Open Letter Project Blue

project blue eliseu cavalcante

Project Blue Proposed Site - Eliseu Cavalcante

Dear Mayor Romero and Members of the Tucson City Council,

I am writing as a Tucson resident deeply concerned about the proposed Project Blue data center and the direction our city appears to be taking on this issue. At the recent public meeting, it felt as though many officials had already made up their minds in support of the project, leaving community concerns about water, energy, and environmental impact unheard. I hope this letter encourages a pause—a chance to weigh what’s really at stake for Tucson’s future.

Project Blue would consume roughly 620 million gallons of water each year. While developers promise that this will come from reclaimed water and that offsets will make the project “net water positive,” details remain vague. Tucson’s reclaimed water supply is already 96 percent allocated, and this project alone would take another 6 percent—before any expansion. Offsets only work if they are local, transparent, and verifiable. Anything less is just public relations.

At the recent meeting, the presentation came entirely from Project Blue representatives and city staff. No independent environmental experts, hydrologists, or community advocates were invited to speak. Without that balance, it’s difficult for the public to fully understand the trade‑offs we’re being asked to accept. We were shown only one side of the coin—the side that benefits the developers. 

Beyond water, there is the land itself. The 290-acre site is not an empty lot; it is a living desert. Saguaros, mesquite, and creosote that have stood for decades—or centuries—would be bulldozed. Wildlife would be displaced into an already fragmented habitat. In a city that celebrates its desert identity, can we justify erasing such a landscape for a project whose long-term benefit to residents remains unclear?
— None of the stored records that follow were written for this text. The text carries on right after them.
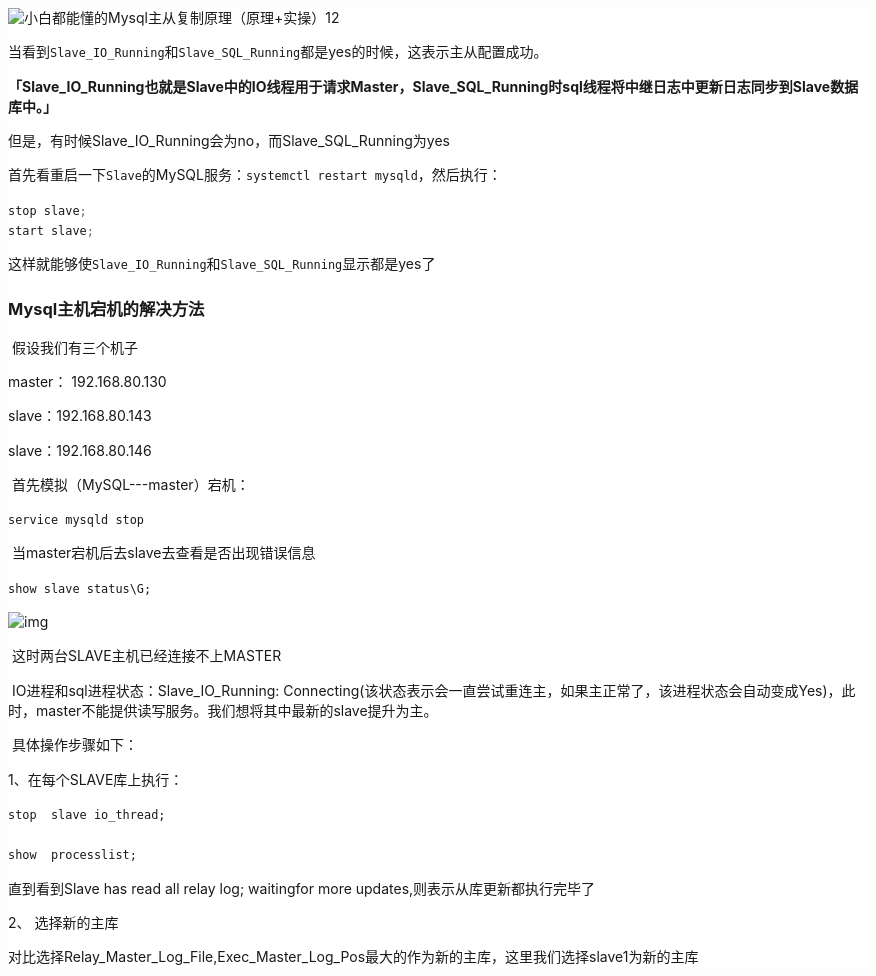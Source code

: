![小白都能懂的Mysql主从复制原理（原理+实操）12](https://res-static.hc-cdn.cn/fms/img/33e958b62244225ced7111c1dfd6d72b1603768896156)

当看到`Slave_IO_Running`和`Slave_SQL_Running`都是yes的时候，这表示主从配置成功。

**「Slave_IO_Running也就是Slave中的IO线程用于请求Master，Slave_SQL_Running时sql线程将中继日志中更新日志同步到Slave数据库中。」**

但是，有时候Slave_IO_Running会为no，而Slave_SQL_Running为yes

首先看重启一下`Slave`的MySQL服务：`systemctl restart mysqld`，然后执行：

```javascript
stop slave;
start slave;
```

这样就能够使`Slave_IO_Running`和`Slave_SQL_Running`显示都是yes了

### Mysql主机宕机的解决方法

​		假设我们有三个机子

master： 192.168.80.130

slave：192.168.80.143

slave：192.168.80.146

​		首先模拟（MySQL---master）宕机：

```shell
service mysqld stop
```

​		当master宕机后去slave去查看是否出现错误信息

```mysql
show slave status\G;
```

![img](https://blog-1300924781.cos.ap-guangzhou.myqcloud.com/blog/3d02e4e4a3fa4fcb34cbe8d78f59731df1e.png)

​		这时两台SLAVE主机已经连接不上MASTER

​		IO进程和sql进程状态：Slave_IO_Running: Connecting(该状态表示会一直尝试重连主，如果主正常了，该进程状态会自动变成Yes)，此时，master不能提供读写服务。我们想将其中最新的slave提升为主。

​		具体操作步骤如下：

1、在每个SLAVE库上执行：

```mysql
stop  slave io_thread;

show  processlist;
```

直到看到Slave has read all relay log; waitingfor more updates,则表示从库更新都执行完毕了

2、 选择新的主库

​		对比选择Relay_Master_Log_File,Exec_Master_Log_Pos最大的作为新的主库，这里我们选择slave1为新的主库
And water is only part of the story. According to the Arizona Daily Star, Tucson Electric Power may need to build a new natural gas plant to serve a second Project Blue complex. This means locking our community into more fossil fuel infrastructure at a time when we are working hard to meet climate goals and transition to cleaner energy.

Much of the support for Project Blue rests on promises of jobs. But jobs, in themselves, aren’t proof of progress—especially when they come at the cost of our water and energy future. Consider Phoenix’s CityNorth mixed-use development: a project many criticized as another sprawling mall. Even that plan, problematic in its own right, was projected to generate 16,000 construction jobs and 19,000 permanent operational jobs across retail, hospitality, office spaces, and services.

Project Blue, by comparison, will create far fewer permanent positions—just a few dozen specialized roles after construction ends, many of which may not even employ local workers. It’s telling when even a mall, with all its own controversies, manages to offer more tangible community employment than a project we’re being asked to sacrifice our desert and water supply for. Meanwhile, we risk losing resources—like water, energy, and open space—that countless other sectors, from tourism to local agriculture, depend on to survive.

If one of the true goals is job creation, why limit ourselves to the first proposal that shows up? Tucson deserves leaders who seek out the best opportunities, not just react to the ones placed in front of them. Around the world, private investors are backing transformative green projects—solar manufacturing hubs, desert reforestation initiatives, sustainable agriculture innovations—that create thousands of local jobs while building lasting resilience. These are the kinds of investments that match Tucson’s identity and our responsibility to future generations. Instead of asking “Should we accept this?” we should be asking, “What future do we want to create?” Right now, it feels as if we’re not thinking big enough—or far enough ahead.

Tucson has worked for decades to build a reputation as a leader in conservation. Do we want to undo that in one decision? I urge you to vote no to this project. Demand independent studies on water and energy impacts. Make those findings public. Ensure any offsets are real and local. And most of all, broaden the vision—consider what sustainable job creation could look like if we invested in projects that serve both people and the planet. Tucson deserves nothing less.